Cybersecurity Woman of the Year – Elisa Costante

Additional Info

Job title of nominated professional (or team name)Vice President of Research at Forescout Technologies Inc.
Company (where nominated professional or team is working)Forescout Technologies Inc.
Websitehttps://www.forescout.com/
Company size (employees)1,000 to 4,999
CountryUnited States
Headquarters RegionNorth America

Overview

Elisa has built her entire career on uncovering emerging cybersecurity threats to the enterprise. Her early research included finding ways to use machine learning to measure data privacy and develop a monitoring solution to detect data leakage or misuse. Over the last year, she has turned her focus to researching the latest threats and vulnerabilities in connected enterprise devices. This has culminated in Forescout’s Project Memoria, an initiative that provided the community with the largest study on the security of TCP/IP stacks.

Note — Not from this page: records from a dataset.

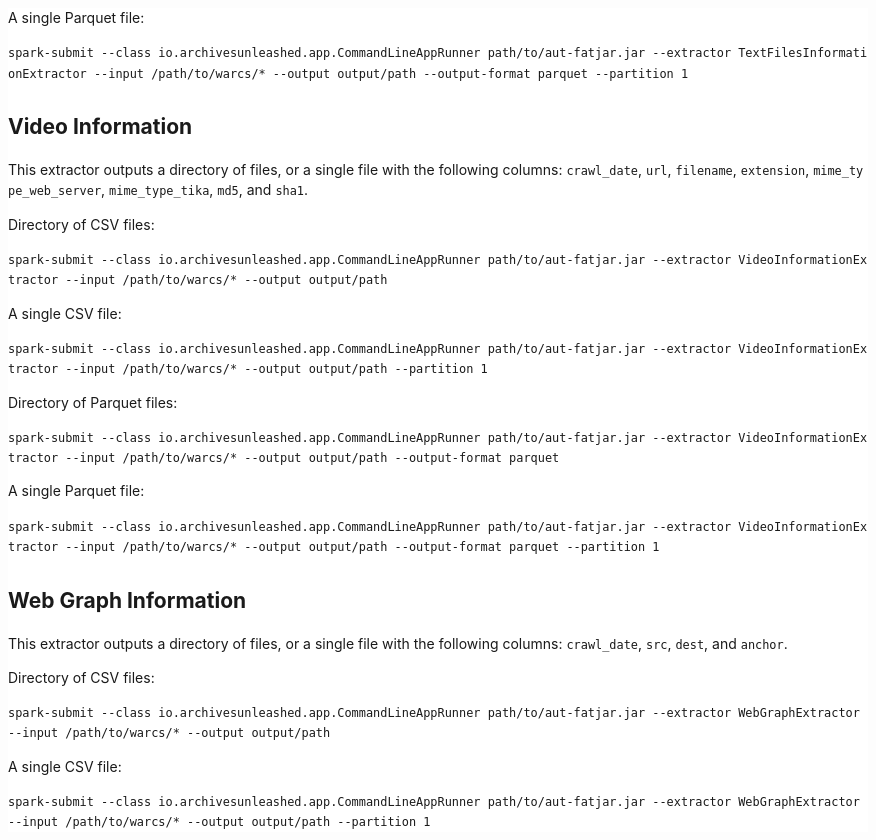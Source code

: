 A single Parquet file:

```shell
spark-submit --class io.archivesunleashed.app.CommandLineAppRunner path/to/aut-fatjar.jar --extractor TextFilesInformationExtractor --input /path/to/warcs/* --output output/path --output-format parquet --partition 1
```

## Video Information

This extractor outputs a directory of files, or a single file with the
following columns: `crawl_date`, `url`, `filename`, `extension`,
`mime_type_web_server`, `mime_type_tika`, `md5`, and `sha1`.

Directory of CSV files:

```shell
spark-submit --class io.archivesunleashed.app.CommandLineAppRunner path/to/aut-fatjar.jar --extractor VideoInformationExtractor --input /path/to/warcs/* --output output/path
```

A single CSV file:

```shell
spark-submit --class io.archivesunleashed.app.CommandLineAppRunner path/to/aut-fatjar.jar --extractor VideoInformationExtractor --input /path/to/warcs/* --output output/path --partition 1
```

Directory of Parquet files:

```shell
spark-submit --class io.archivesunleashed.app.CommandLineAppRunner path/to/aut-fatjar.jar --extractor VideoInformationExtractor --input /path/to/warcs/* --output output/path --output-format parquet
```

A single Parquet file:

```shell
spark-submit --class io.archivesunleashed.app.CommandLineAppRunner path/to/aut-fatjar.jar --extractor VideoInformationExtractor --input /path/to/warcs/* --output output/path --output-format parquet --partition 1
```

## Web Graph Information

This extractor outputs a directory of files, or a single file with the
following columns: `crawl_date`, `src`, `dest`, and `anchor`.

Directory of CSV files:

```shell
spark-submit --class io.archivesunleashed.app.CommandLineAppRunner path/to/aut-fatjar.jar --extractor WebGraphExtractor --input /path/to/warcs/* --output output/path
```

A single CSV file:

```shell
spark-submit --class io.archivesunleashed.app.CommandLineAppRunner path/to/aut-fatjar.jar --extractor WebGraphExtractor --input /path/to/warcs/* --output output/path --partition 1
```
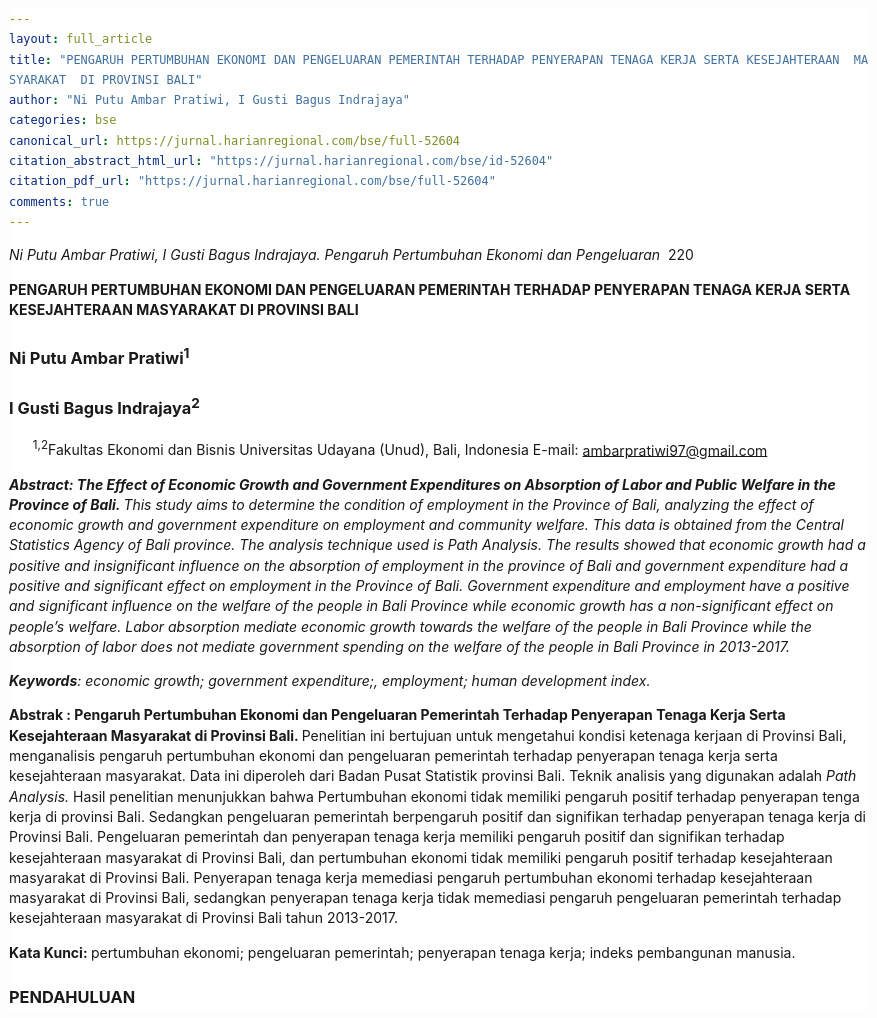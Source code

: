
 ```yaml
---
layout: full_article
title: "PENGARUH PERTUMBUHAN EKONOMI DAN PENGELUARAN PEMERINTAH TERHADAP PENYERAPAN TENAGA KERJA SERTA KESEJAHTERAAN  MASYARAKAT  DI PROVINSI BALI"
author: "Ni Putu Ambar Pratiwi, I Gusti Bagus Indrajaya"
categories: bse
canonical_url: https://jurnal.harianregional.com/bse/full-52604 
citation_abstract_html_url: "https://jurnal.harianregional.com/bse/id-52604"
citation_pdf_url: "https://jurnal.harianregional.com/bse/full-52604"  
comments: true
---
```


<p><span class="font4" style="font-style:italic;">Ni Putu Ambar Pratiwi, I Gusti Bagus Indrajaya. Pengaruh Pertumbuhan Ekonomi dan Pengeluaran </span><span class="font5">&nbsp;220</span></p>
<p><span class="font5" style="font-weight:bold;">PENGARUH PERTUMBUHAN EKONOMI DAN PENGELUARAN PEMERINTAH TERHADAP PENYERAPAN TENAGA KERJA SERTA KESEJAHTERAAN MASYARAKAT DI PROVINSI BALI</span></p><a name="caption1"></a>
<h3><a name="bookmark0"></a><span class="font5" style="font-weight:bold;"><a name="bookmark1"></a>Ni Putu Ambar Pratiwi<sup>1</sup></span><br><br><span class="font5" style="font-weight:bold;"><a name="bookmark2"></a>I Gusti Bagus Indrajaya<sup>2</sup></span></h3>
<ul style="list-style:none;"><li>
<p><span class="font5"><sup>1,2</sup>Fakultas Ekonomi dan Bisnis Universitas Udayana (Unud), Bali, Indonesia E-mail: </span><a href="mailto:ambarpratiwi97@gmail.com"><span class="font5">ambarpratiwi97@gmail.com</span></a></p></li></ul>
<p><span class="font5" style="font-weight:bold;font-style:italic;">Abstract: The Effect of Economic Growth and Government Expenditures on Absorption of Labor and Public Welfare in the Province of Bali. </span><span class="font5" style="font-style:italic;">This study aims to determine the condition of employment in the Province of Bali, analyzing the effect of economic growth and government expenditure on employment and community welfare. This data is obtained from the Central Statistics Agency of Bali province. The analysis technique used is Path Analysis. The results showed that economic growth had a positive and insignificant influence on the absorption of employment in the province of Bali and government expenditure had a positive and significant effect on employment in the Province of Bali. Government expenditure and employment have a positive and significant influence on the welfare of the people in Bali Province while economic growth has a non-significant effect on people’s welfare. Labor absorption mediate economic growth towards the welfare of the people in Bali Province while the absorption of labor does not mediate government spending on the welfare of the people in Bali Province in 2013-2017.</span></p>
<p><span class="font5" style="font-weight:bold;font-style:italic;">Keywords</span><span class="font5" style="font-style:italic;">: economic growth; government expenditure;, employment; human development index.</span></p>
<p><span class="font5" style="font-weight:bold;">Abstrak : Pengaruh Pertumbuhan Ekonomi dan Pengeluaran Pemerintah Terhadap Penyerapan Tenaga Kerja Serta Kesejahteraan Masyarakat di Provinsi Bali. </span><span class="font5">Penelitian ini bertujuan untuk mengetahui kondisi ketenaga kerjaan di Provinsi Bali, menganalisis pengaruh pertumbuhan ekonomi dan pengeluaran pemerintah terhadap penyerapan tenaga kerja serta kesejahteraan masyarakat. Data ini diperoleh dari Badan Pusat Statistik provinsi Bali. Teknik analisis yang digunakan adalah </span><span class="font5" style="font-style:italic;">Path Analysis.</span><span class="font5"> Hasil penelitian menunjukkan bahwa Pertumbuhan ekonomi tidak memiliki pengaruh positif terhadap penyerapan tenga kerja di provinsi Bali. Sedangkan pengeluaran pemerintah berpengaruh positif dan signifikan terhadap penyerapan tenaga kerja di Provinsi Bali. Pengeluaran pemerintah dan penyerapan tenaga kerja memiliki pengaruh positif dan signifikan terhadap kesejahteraan masyarakat di Provinsi Bali, dan pertumbuhan ekonomi tidak memiliki pengaruh positif terhadap kesejahteraan masyarakat di Provinsi Bali. Penyerapan tenaga kerja memediasi pengaruh pertumbuhan ekonomi terhadap kesejahteraan masyarakat di Provinsi Bali, sedangkan penyerapan tenaga kerja tidak memediasi pengaruh pengeluaran pemerintah terhadap kesejahteraan masyarakat di Provinsi Bali tahun 2013-2017.</span></p>
<p><span class="font5" style="font-weight:bold;">Kata Kunci: </span><span class="font5">pertumbuhan ekonomi; pengeluaran pemerintah; penyerapan tenaga kerja; indeks pembangunan manusia.</span></p>
<h3><a name="bookmark3"></a><span class="font5" style="font-weight:bold;"><a name="bookmark4"></a>PENDAHULUAN</span></h3>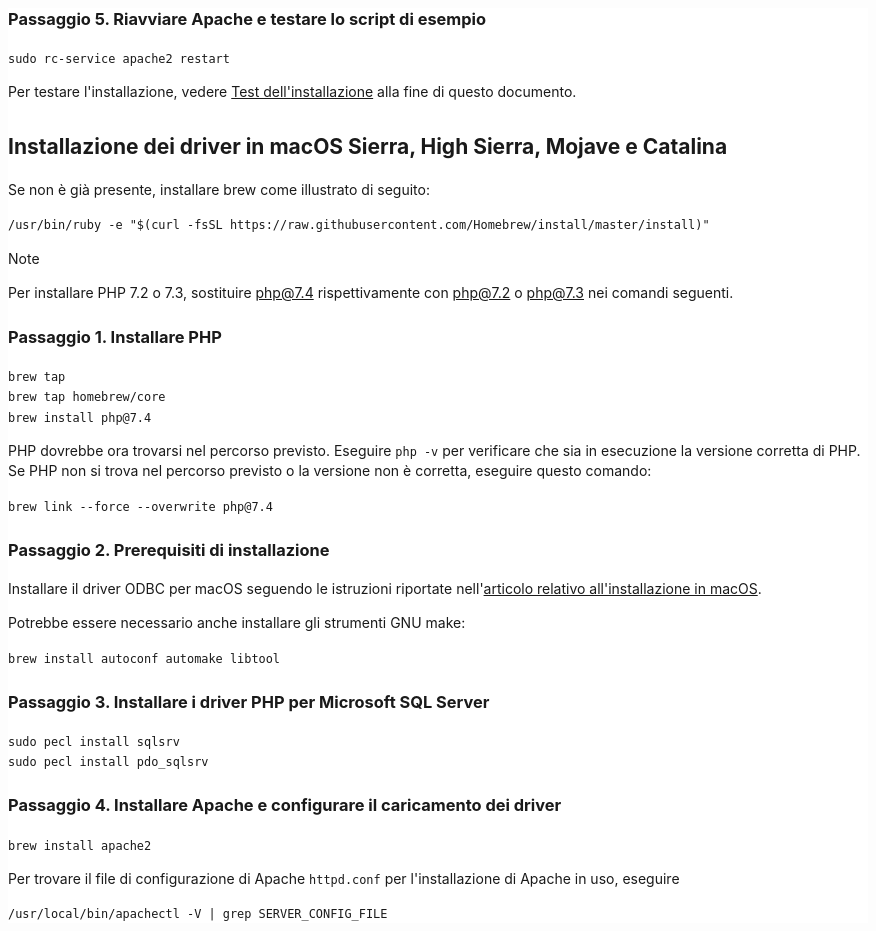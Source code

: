 ### <a name="step-5-restart-apache-and-test-the-sample-script"></a>Passaggio 5. Riavviare Apache e testare lo script di esempio
```
sudo rc-service apache2 restart
```
Per testare l'installazione, vedere [Test dell'installazione](#testing-your-installation) alla fine di questo documento.


## <a name="installing-the-drivers-on-macos-high-sierra-mojave-and-catalina"></a>Installazione dei driver in macOS Sierra, High Sierra, Mojave e Catalina

Se non è già presente, installare brew come illustrato di seguito:
```
/usr/bin/ruby -e "$(curl -fsSL https://raw.githubusercontent.com/Homebrew/install/master/install)"
```

> [!NOTE]
> Per installare PHP 7.2 o 7.3, sostituire php@7.4 rispettivamente con php@7.2 o php@7.3 nei comandi seguenti.

### <a name="step-1-install-php"></a>Passaggio 1. Installare PHP

```
brew tap
brew tap homebrew/core
brew install php@7.4
```
PHP dovrebbe ora trovarsi nel percorso previsto. Eseguire `php -v` per verificare che sia in esecuzione la versione corretta di PHP. Se PHP non si trova nel percorso previsto o la versione non è corretta, eseguire questo comando:
```
brew link --force --overwrite php@7.4
```

### <a name="step-2-install-prerequisites"></a>Passaggio 2. Prerequisiti di installazione
Installare il driver ODBC per macOS seguendo le istruzioni riportate nell'[articolo relativo all'installazione in macOS](../../connect/odbc/linux-mac/install-microsoft-odbc-driver-sql-server-macos.md). 

Potrebbe essere necessario anche installare gli strumenti GNU make:
```
brew install autoconf automake libtool
```

### <a name="step-3-install-the-php-drivers-for-microsoft-sql-server"></a>Passaggio 3. Installare i driver PHP per Microsoft SQL Server
```
sudo pecl install sqlsrv
sudo pecl install pdo_sqlsrv
```
### <a name="step-4-install-apache-and-configure-driver-loading"></a>Passaggio 4. Installare Apache e configurare il caricamento dei driver
```
brew install apache2
```
Per trovare il file di configurazione di Apache `httpd.conf` per l'installazione di Apache in uso, eseguire 
```
/usr/local/bin/apachectl -V | grep SERVER_CONFIG_FILE
```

In 2020, Forescout Research Labs and JSOF Research discovered the Ripple20 vulnerabilities in a common TCP/IP stack. Following that endeavor, Forescout’s researchers hypothesized that similar vulnerabilities could exist in other TCP/IP software. Under Project Memoria, Elisa and her team analyzed 14 different TCP/IP stacks, uncovering 97 vulnerabilities that could impact 3 billion-plus devices around the globe. Project Memoria’s first disclosure occurred in December 2020 with AMNESIA:33 (33 vulns), followed by NUMBER:JACK (Feb. 2021, 9 vulns); NAME:WRECK (Apr. 2021, 9 vulns); INFRA:HALT (Aug. 2021, 14 vulns); and NUCLEUS:13 (Nov. 2021, 13 vulns). Elisa and the team now leverage their findings as a tool for broader education on the necessity of enacting improved procedures surrounding the development and security of essential connected devices.

Beyond research, Elisa is an advocate for women and a cybersecurity community educator. She has a gift for translating complicated cybersecurity research into terms any person can understand. Over the last year, that has meant speaking extensively about and educating the world on the vulnerabilities discovered throughout Project Memoria and contributing her insights to scientific publications. In doing this, she believes she can help companies improve their overall security posture, while also showing the importance of having diverse voices in the community.

Accomplishments

● Elisa has succeeded over the past 20 years in a male-dominated field as an expert, a woman and a mother, establishing herself as a prominent cybersecurity researcher by always dedicating herself to the task at hand. An industry evangelist, she has helped a wide variety of companies improve their critical infrastructure security and helped educate them on how to make smart investments in the overall security posture of their networks, all while also showing the importance of having diverse voices in the community.


● Elisa has always put a priority on what she calls applied research, meaning ways that research can be put into practice to better protect an organization from attack. As Elisa likes to say, her job and passion is to transform research into knowledge, and knowledge into code. Her unique skill set in both research and product innovation makes this possible. As Vice President of Research at Forescout Technologies, Elisa drives research on critical infrastructure, industrial systems and the extended Enterprise of Things and applies her learnings to the company’s technology. Through her research and product leadership, Elisa has helped Forescout’s more than 3,800 customers, and the world at large, to be better protected. She seizes opportunities such as speaking at conferences and contributing her insights to scientific publications in order to help as many people and companies as possible improve their own knowledge and implementation of cybersecurity.


● Over the last year, Elisa helped get the Project Memoria research initiative off the ground (while on maternity leave) and further proceeded to execute research on the largest security study to date dedicated to understanding the vulnerabilities within TCP/IP stacks used by millions of connected devices. The scale of this research is unprecedented and the implications of its findings are widespread— across numerous companies, industries, and the world.